Despite approval of the budget averting early elections, the coalition – which stretches from the left to right of the Israeli political spectrum and includes an Islamist Israeli-Arab party – still faces contentious issues which will test its endurance. Thus far the government has focused on issues where it has been able to reach a consensus while avoiding those – such as relations with the Palestinians – where Labor and Meretz take a sharply different stance from Yamina and Sa’ar’s New Hope party. Potential stumbling blocks in the months ahead include US plans to open a Palestinian consulate in Jerusalem and a range of potential construction projects in East Jerusalem, including the controversial E1 development.
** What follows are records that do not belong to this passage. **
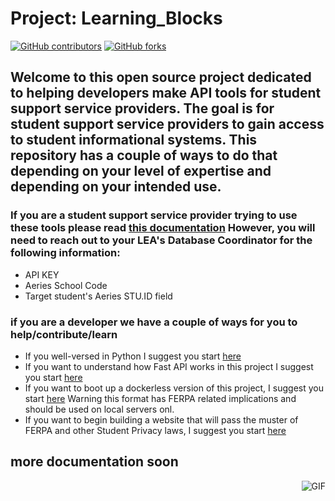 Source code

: # Project: Learning_Blocks

[![GitHub contributors](https://img.shields.io/github/contributors/code4sac/learning-blocks)](https://github.com/code4sac/learning-blocks/graphs/contributors)
[![GitHub forks](https://img.shields.io/github/forks/code4sac/learning-blocks)](https://github.com/code4sac/learning-blocks/network/members)

## Welcome to this open source project dedicated to helping developers make API tools for student support service providers. The goal is for student support service providers to gain access to student informational systems. This repository has a couple of ways to do that depending on your level of expertise and depending on your intended use.

### If you are a student support service provider trying to use these tools please read [this documentation](https://github.com/code4sac/learning-blocks/blob/main/Documentation%20Directory/SSSP_Read_Me.md) However, you will need to reach out to your LEA's Database Coordinator for the following information:
- API KEY
- Aeries School Code
- Target student's Aeries STU.ID field

### if you are a developer we have a couple of ways for you to help/contribute/learn
- If you well-versed in Python I suggest you start [here](https://github.com/code4sac/learning-blocks/blob/main/Documentation%20Directory/Individual_scripts.md)
- If you want to understand how Fast API works in this project I suggest you start [here](https://github.com/code4sac/learning-blocks/blob/main/Documentation%20Directory/FastAPI_setup.md)
- If you want to boot up a dockerless version of this project, I suggest you start [here](https://github.com/code4sac/learning-blocks/tree/main/Learning-Blocks-No-Docker-Version) Warning this format has FERPA related implications and should be used on local servers onl.
- If you want to begin building a website that will pass the muster of FERPA and other Student Privacy laws, I suggest you start [here](https://github.com/code4sac/learning-blocks/tree/main/Learning-Blocks-Docker-Version)


## more documentation soon
<img align="right" alt="GIF" src="https://i.pinimg.com/originals/e4/26/70/e426702edf874b181aced1e2fa5c6cde.gif" />
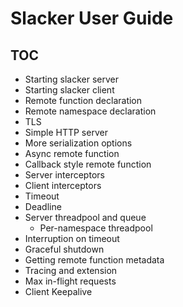 # Slacker User Guide

## TOC

* Starting slacker server
* Starting slacker client
* Remote function declaration
* Remote namespace declaration
* TLS
* Simple HTTP server
* More serialization options
* Async remote function
* Callback style remote function
* Server interceptors
* Client interceptors
* Timeout
* Deadline
* Server threadpool and queue
  * Per-namespace threadpool
* Interruption on timeout
* Graceful shutdown
* Getting remote function metadata
* Tracing and extension
* Max in-flight requests
* Client Keepalive
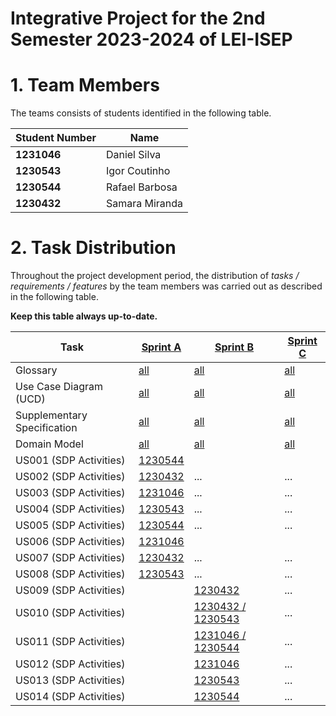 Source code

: # Integrative Project for the 2nd Semester 2023-2024 of LEI-ISEP

# 1. Team Members

The teams consists of students identified in the following table.

| Student Number | Name           |
|----------------|----------------|
| **1231046**    | Daniel Silva   |
| **1230543**    | Igor Coutinho  |
| **1230544**    | Rafael Barbosa |
| **1230432**    | Samara Miranda |

# 2. Task Distribution ###

Throughout the project development period, the distribution of _tasks / requirements / features_ by the team members
was carried out as described in the following table.

**Keep this table always up-to-date.**

| Task                        | [Sprint A](sprintA&B/Readme.md)                                                              | [Sprint B](sprintB/Readme.md)                                                              | [Sprint C](sprintC/Readme.md)                                                              |
|-----------------------------|----------------------------------------------------------------------------------------------|--------------------------------------------------------------------------------------------|--------------------------------------------------------------------------------------------|
| Glossary                    | [all](sprintA&B/global-artifacts/01.requirements-engineering/glossary.md)                    | [all](sprintB/global-artifacts/01.engineering-requirements/glossary.md)                    | [all](sprintC/global-artifacts/01.engineering-requirements/glossary.md)                    |
| Use Case Diagram (UCD)      | [all](sprintA&B/global-artifacts/01.requirements-engineering/use-case-diagram.md)            | [all](sprintB/global-artifacts/01.engineering-requirements/use-case-diagram.md)            | [all](sprintC/global-artifacts/01.engineering-requirements/use-case-diagram.md)            |
| Supplementary Specification | [all](sprintA&B/global-artifacts/01.requirements-engineering/supplementary-specification.md) | [all](sprintB/global-artifacts/01.engineering-requirements/supplementary-specification.md) | [all](sprintC/global-artifacts/01.engineering-requirements/supplementary-specification.md) |
| Domain Model                | [all](sprintA&B/global-artifacts/02.analysis/analysis.md)                                    | [all](sprintB/global-artifacts/02.analysis/analysis.md)                                    | [all](sprintC/global-artifacts/02.analysis/analysis.md)                                    |
| US001 (SDP Activities)      | [1230544](sprintA&B/us01/Readme.md)                                                          |                                                                                            |                                                                                            |
| US002 (SDP Activities)      | [1230432](sprintA&B/us002/Readme.md)                                                         | ...                                                                                        | ...                                                                                        |
| US003 (SDP Activities)      | [1231046](sprintA&B/us003/Readme.md)                                                         | ...                                                                                        | ...                                                                                        |
| US004 (SDP Activities)      | [1230543](sprintA&B/us004/Readme.md)                                                         | ...                                                                                        | ...                                                                                        |
| US005 (SDP Activities)      | [1230544](sprintA&B/us05/Readme.md)                                                          | ...                                                                                        | ...                                                                                        |
| US006 (SDP Activities)      | [1231046](sprintA&B/us006/Readme.md)                                                         |                                                                                            |                                                                                            |
| US007 (SDP Activities)      | [1230432](sprintA&B/us007/Readme.md)                                                         | ...                                                                                        | ...                                                                                        |
| US008 (SDP Activities)      | [1230543](sprintA&B/us008/Readme.md)                                                         | ...                                                                                        | ...                                                                                        |
| US009 (SDP Activities)      |                                                                                              | [1230432](sprintA&B/us009/Readme.md)                                                                                         | ...                                                                                        |
| US010 (SDP Activities)      |                                                                                              | [1230432 / 1230543](sprintA&B/us010/Readme.md)                                                                                          | ...                                                                                        |
| US011 (SDP Activities)      |                                                                                              | [1231046 / 1230544](sprintA&B/us011/Readme.md)                                                                                         | ...                                                                                        |
| US012 (SDP Activities)      |                                                                                              | [1231046](sprintA&B/us012/Readme.md)                                                                                          | ...                                                                                        |
| US013 (SDP Activities)      |                                                                                              | [1230543](sprintA&B/us013/Readme.md)                                                                                          | ...                                                                                        |
| US014 (SDP Activities)      |                                                                                              | [1230544](sprintA&B/us014/Readme.md)                                                                                         | ...                                                                                        |
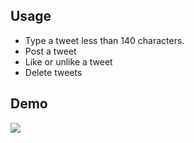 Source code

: ## Usage
 - Type a tweet less than 140 characters.
 - Post a tweet
 - Like or unlike a tweet
 - Delete tweets

 ## Demo
 ![](https://pasteboard.co/HvjF9LW.gif) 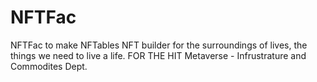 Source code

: # NFTFac
NFTFac to make NFTables 
NFT builder for the surroundings of lives, the things we need to live a life. 
FOR THE HIT Metaverse - Infrustrature and Commodites Dept.

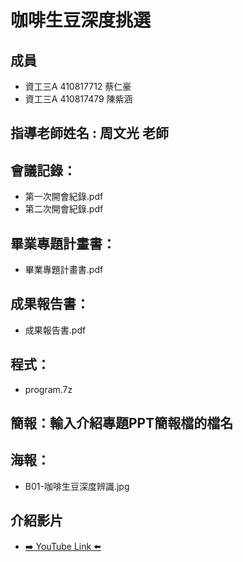 # 咖啡生豆深度挑選
## 成員
* 資工三A 410817712 蔡仁豪
* 資工三A 410817479 陳紫涵
## 指導老師姓名 : 周文光 老師
## 會議記錄：
* 第一次開會紀錄.pdf
* 第二次開會紀錄.pdf
## 畢業專題計畫書：
* 畢業專題計畫書.pdf
## 成果報告書：
* 成果報告書.pdf
## 程式：
* program.7z
## 簡報：輸入介紹專題PPT簡報檔的檔名
## 海報：
* B01-咖啡生豆深度辨識.jpg
## 介紹影片
* [:arrow_right: YouTube Link :arrow_left:](https://www.youtube.com/watch?v=)

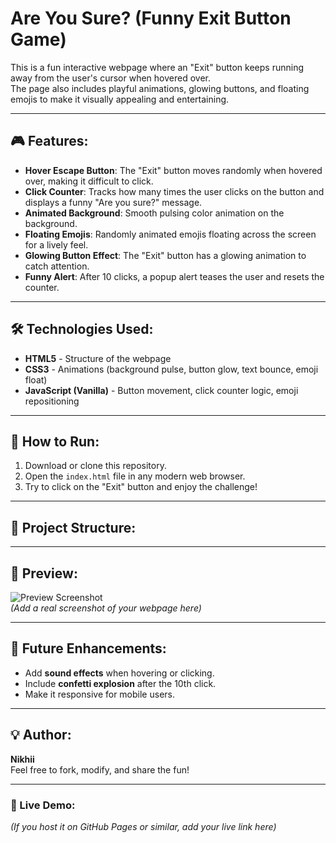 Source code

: # Are You Sure? (Funny Exit Button Game)

This is a fun interactive webpage where an "Exit" button keeps running away from the user's cursor when hovered over.  
The page also includes playful animations, glowing buttons, and floating emojis to make it visually appealing and entertaining.

---

## 🎮 Features:
- **Hover Escape Button**: The "Exit" button moves randomly when hovered over, making it difficult to click.
- **Click Counter**: Tracks how many times the user clicks on the button and displays a funny "Are you sure?" message.
- **Animated Background**: Smooth pulsing color animation on the background.
- **Floating Emojis**: Randomly animated emojis floating across the screen for a lively feel.
- **Glowing Button Effect**: The "Exit" button has a glowing animation to catch attention.
- **Funny Alert**: After 10 clicks, a popup alert teases the user and resets the counter.

---

## 🛠️ Technologies Used:
- **HTML5** - Structure of the webpage  
- **CSS3** - Animations (background pulse, button glow, text bounce, emoji float)  
- **JavaScript (Vanilla)** - Button movement, click counter logic, emoji repositioning  

---

## 🚀 How to Run:
1. Download or clone this repository.
2. Open the `index.html` file in any modern web browser.
3. Try to click on the "Exit" button and enjoy the challenge!

---

## 📂 Project Structure:

---

## 🎨 Preview:
![Preview Screenshot](https://via.placeholder.com/800x400?text=Are+You+Sure+Webpage)  
*(Add a real screenshot of your webpage here)*

---

## 🤩 Future Enhancements:
- Add **sound effects** when hovering or clicking.
- Include **confetti explosion** after the 10th click.
- Make it responsive for mobile users.

---

## 💡 Author:
**Nikhii**  
Feel free to fork, modify, and share the fun!

---

### 🔗 Live Demo:
*(If you host it on GitHub Pages or similar, add your live link here)*

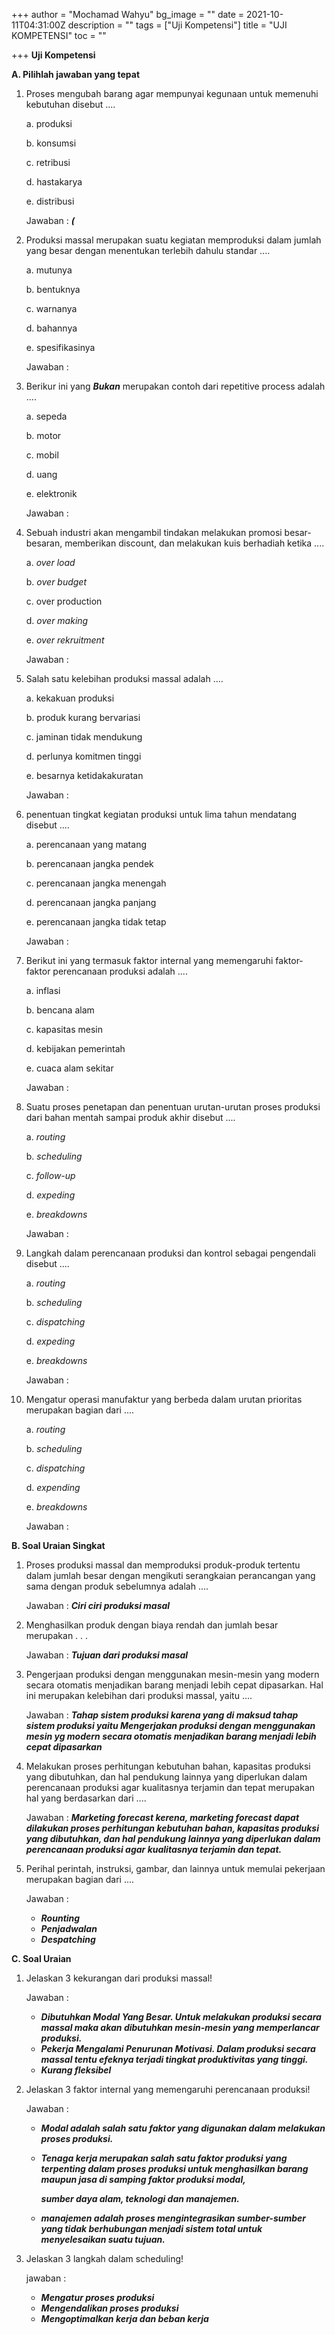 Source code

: +++
author = "Mochamad Wahyu"
bg_image = ""
date = 2021-10-11T04:31:00Z
description = ""
tags = ["Uji Kompetensi"]
title = "UJI KOMPETENSI"
toc = ""

+++
**Uji Kompetensi**

**A. Pilihlah jawaban yang tepat**

 1. Proses mengubah barang agar mempunyai kegunaan untuk memenuhi kebutuhan disebut ....

    a. produksi

    b. konsumsi

    c. retribusi

    d. hastakarya

    e. distribusi

    Jawaban : **_(_**
 2. Produksi massal merupakan suatu kegiatan memproduksi dalam jumlah yang besar dengan menentukan terlebih dahulu standar ....

    a. mutunya

    b. bentuknya

    c. warnanya

    d. bahannya

    e. spesifikasinya

    Jawaban :
 3. Berikur ini yang **_Bukan_** merupakan contoh dari repetitive process adalah ....

    a. sepeda

    b. motor

    c. mobil

    d. uang

    e. elektronik

    Jawaban :
 4. Sebuah industri akan mengambil tindakan melakukan promosi besar-besaran, memberikan discount, dan melakukan kuis berhadiah ketika ....

    a. _over load_

    b. _over budget_

    c. over production

    d. _over making_

    e. _over rekruitment_

    Jawaban :
 5. Salah satu kelebihan produksi massal adalah ....

    a. kekakuan produksi

    b. produk kurang bervariasi

    c. jaminan tidak mendukung

    d. perlunya komitmen tinggi

    e. besarnya ketidakakuratan

    Jawaban :
 6. penentuan tingkat kegiatan produksi untuk lima tahun mendatang disebut ....

    a. perencanaan yang matang

    b. perencanaan jangka pendek

    c. perencanaan jangka menengah

    d. perencanaan jangka panjang

    e. perencanaan jangka tidak tetap

    Jawaban :
 7. Berikut ini yang termasuk faktor internal yang memengaruhi faktor-faktor perencanaan produksi adalah ....

    a. inflasi

    b. bencana alam

    c. kapasitas mesin

    d. kebijakan pemerintah

    e. cuaca alam sekitar

    Jawaban :
 8. Suatu proses penetapan dan penentuan urutan-urutan proses produksi dari bahan mentah sampai produk akhir disebut ....

    a. _routing_

    b. _scheduling_

    c. _follow-up_

    d. _expeding_

    e. _breakdowns_

    Jawaban :
 9. Langkah dalam perencanaan produksi dan kontrol sebagai pengendali disebut ....

    a. _routing_

    b. _scheduling_

    c. _dispatching_

    d. _expeding_

    e. _breakdowns_

    Jawaban :
10. Mengatur operasi manufaktur yang berbeda dalam urutan prioritas merupakan bagian dari ....

    a. _routing_

    b. _scheduling_

    c. _dispatching_

    d. _expending_

    e. _breakdowns_

    Jawaban :

**B. Soal Uraian Singkat**

1. Proses produksi massal dan memproduksi produk-produk tertentu dalam jumlah besar dengan mengikuti serangkaian perancangan yang sama dengan produk sebelumnya adalah ....

   Jawaban : **_Ciri ciri produksi masal_**
2. Menghasilkan produk dengan biaya rendah dan jumlah besar merupakan . . .

   Jawaban : **_Tujuan dari produksi masal_**
3. Pengerjaan produksi dengan menggunakan mesin-mesin yang modern secara otomatis menjadikan barang menjadi lebih cepat dipasarkan. Hal ini merupakan kelebihan dari produksi massal, yaitu ....

   Jawaban : **_Tahap sistem produksi karena yang di maksud tahap sistem produksi yaitu Mengerjakan produksi dengan menggunakan mesin yg modern secara otomatis menjadikan barang menjadi lebih cepat dipasarkan_**
4. Melakukan proses perhitungan kebutuhan bahan, kapasitas produksi yang dibutuhkan, dan hal pendukung lainnya yang diperlukan dalam perencanaan produksi agar kualitasnya terjamin dan tepat merupakan hal yang berdasarkan dari ....

   Jawaban : **_Marketing forecast kerena, marketing forecast dapat dilakukan proses perhitungan kebutuhan bahan, kapasitas produksi yang dibutuhkan, dan hal pendukung lainnya yang diperlukan dalam perencanaan produksi agar kualitasnya terjamin dan tepat._**
5. Perihal perintah, instruksi, gambar, dan lainnya untuk memulai pekerjaan merupakan bagian dari ....

   Jawaban :
   * **_Rounting_**
   * **_Penjadwalan_**
   * **_Despatching_**

**C. Soal Uraian**

1. Jelaskan 3 kekurangan dari produksi massal!

   Jawaban :
   * **_Dibutuhkan Modal Yang Besar. Untuk melakukan produksi secara massal maka akan dibutuhkan mesin-mesin yang memperlancar produksi._**
   * **_Pekerja Mengalami Penurunan Motivasi. Dalam produksi secara massal tentu efeknya terjadi tingkat produktivitas yang tinggi._**
   * **_Kurang fleksibel_**
2. Jelaskan 3 faktor internal yang memengaruhi perencanaan produksi!

   Jawaban :
   * **_Modal adalah salah satu faktor yang digunakan dalam melakukan proses produksi._**
   * **_Tenaga kerja merupakan salah satu faktor produksi yang terpenting dalam proses produksi untuk menghasilkan barang maupun jasa di samping faktor produksi modal,_**

     **_sumber daya alam, teknologi dan manajemen._**
   * **_manajemen adalah proses mengintegrasikan sumber-sumber yang tidak berhubungan menjadi sistem total untuk menyelesaikan suatu tujuan._**
3. Jelaskan 3 langkah dalam scheduling!

   jawaban :
   * **_Mengatur proses produksi_**
   * **_Mengendalikan proses produksi_**
   * **_Mengoptimalkan kerja dan beban kerja_** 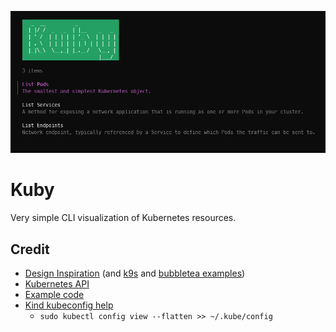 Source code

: ![Example](./.github/img/example1.png)

# Kuby

Very simple CLI visualization of Kubernetes resources.

## Credit

- [Design Inspiration](https://github.com/piotrpdev/songs-app) (and [k9s](https://github.com/derailed/k9s) and [bubbletea examples](https://github.com/charmbracelet/bubbletea/tree/master/examples))
- [Kubernetes API](https://kubernetes.io/docs/reference/kubernetes-api/)
- [Example code](https://github.com/kubernetes/client-go/blob/master/examples/out-of-cluster-client-configuration/main.go)
- [Kind kubeconfig help](https://stackoverflow.com/a/66274247)
  - `sudo kubectl config view --flatten >> ~/.kube/config` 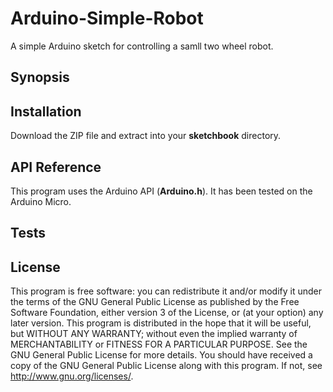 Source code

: # Arduino-Simple-Robot
A simple Arduino sketch for controlling a samll two wheel robot.

## Synopsis

## Installation

Download the ZIP file and extract into your **sketchbook** directory.

## API Reference

This program uses the Arduino API (**Arduino.h**). It has been tested on the Arduino Micro.

## Tests

## License

This program is free software: you can redistribute it and/or modify it under the terms of the GNU General Public License as published by the Free Software Foundation, either version 3 of the License, or (at your option) any later version. This program is distributed in the hope that it will be useful, but WITHOUT ANY WARRANTY; without even the implied warranty of MERCHANTABILITY or FITNESS FOR A PARTICULAR PURPOSE. See the GNU General Public License for more details. You should have received a copy of the GNU General Public License along with this program. If not, see http://www.gnu.org/licenses/.
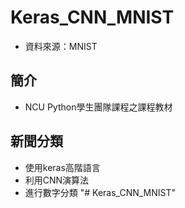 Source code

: # Keras_CNN_MNIST
* 資料來源：MNIST

## 簡介
* NCU Python學生團隊課程之課程教材

## 新聞分類
- 使用keras高階語言
- 利用CNN演算法
- 進行數字分類
"# Keras_CNN_MNIST" 
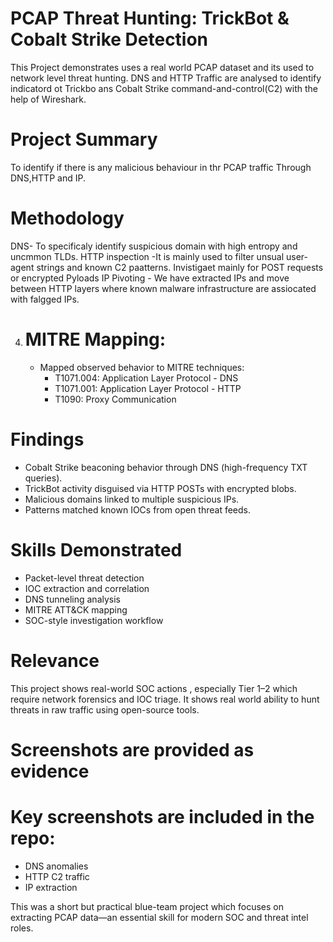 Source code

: # PCAP Threat Hunting: TrickBot & Cobalt Strike Detection

This Project demonstrates uses a real world PCAP dataset and its used to network level threat hunting. DNS and HTTP Traffic are analysed to identify indicatord ot Trickbo ans Cobalt Strike command-and-control(C2) with the help of Wireshark.

# Project Summary
To identify if there is any malicious behaviour in thr PCAP traffic Through DNS,HTTP and IP.


# Methodology
DNS- To specificaly identify suspicious domain with high entropy and uncmmon TLDs.
HTTP inspection -It is mainly used to filter unsual user-agent strings and known C2 paatterns. Invistigaet mainly for POST requests or encrypted Pyloads
IP Pivoting - We have extracted IPs and move between HTTP layers where known malware infrastructure are assiocated with falgged IPs.



4. # MITRE Mapping: 
   - Mapped observed behavior to MITRE techniques:  
     - T1071.004: Application Layer Protocol - DNS  
     - T1071.001: Application Layer Protocol - HTTP  
     - T1090: Proxy Communication

# Findings

- Cobalt Strike beaconing behavior through DNS (high-frequency TXT queries).
- TrickBot activity disguised via HTTP POSTs with encrypted blobs.
- Malicious domains linked to multiple suspicious IPs.
- Patterns matched known IOCs from open threat feeds.

# Skills Demonstrated

- Packet-level threat detection
- IOC extraction and correlation
- DNS tunneling analysis
- MITRE ATT&CK mapping
- SOC-style investigation workflow

# Relevance

This project shows real-world SOC actions , especially Tier 1–2 which require network forensics and IOC triage. It shows real world ability to hunt threats in raw traffic using open-source tools.
 

# Screenshots are provided as evidence

# Key screenshots are included in the repo:
- DNS anomalies  
- HTTP C2 traffic  
- IP extraction  


This was a short but practical blue-team project which focuses on extracting PCAP data—an essential skill for modern SOC and threat intel roles.
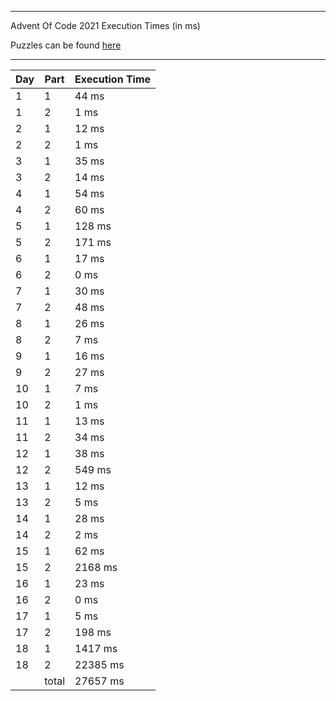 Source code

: ****

Advent Of Code 2021 Execution Times (in ms)

Puzzles can be found [here](https://adventofcode.com/2021/)

----

| Day | Part | Execution Time |
| --- | ---- | -------------- |
| 1 | 1 | 44 ms|
| 1 | 2 | 1 ms|
| 2 | 1 | 12 ms|
| 2 | 2 | 1 ms|
| 3 | 1 | 35 ms|
| 3 | 2 | 14 ms|
| 4 | 1 | 54 ms|
| 4 | 2 | 60 ms|
| 5 | 1 | 128 ms|
| 5 | 2 | 171 ms|
| 6 | 1 | 17 ms|
| 6 | 2 | 0 ms|
| 7 | 1 | 30 ms|
| 7 | 2 | 48 ms|
| 8 | 1 | 26 ms|
| 8 | 2 | 7 ms|
| 9 | 1 | 16 ms|
| 9 | 2 | 27 ms|
| 10 | 1 | 7 ms|
| 10 | 2 | 1 ms|
| 11 | 1 | 13 ms|
| 11 | 2 | 34 ms|
| 12 | 1 | 38 ms|
| 12 | 2 | 549 ms|
| 13 | 1 | 12 ms|
| 13 | 2 | 5 ms|
| 14 | 1 | 28 ms|
| 14 | 2 | 2 ms|
| 15 | 1 | 62 ms|
| 15 | 2 | 2168 ms|
| 16 | 1 | 23 ms|
| 16 | 2 | 0 ms|
| 17 | 1 | 5 ms|
| 17 | 2 | 198 ms|
| 18 | 1 | 1417 ms|
| 18 | 2 | 22385 ms|
||total|27657 ms|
On Monday, Labor leader Merav Michaeli – who serves as transport minister in the coalition – made clear that her party would, alongside Meretz, oppose Elkin’s effort to build new settlement homes in the West Bank’s Jordan Valley.
What happens next
But its own ideological fissures may be less of a threat to the coalition than the possibility that – faced with a long spell out of power – Netanyahu may abandon Israeli domestic politics. “The strongest glue binding the coalition is the existence of Netanyahu,” said political analyst Avraham Diskin. “If Netanyahu quits, then that presents a serious chance for the coalition to fall.”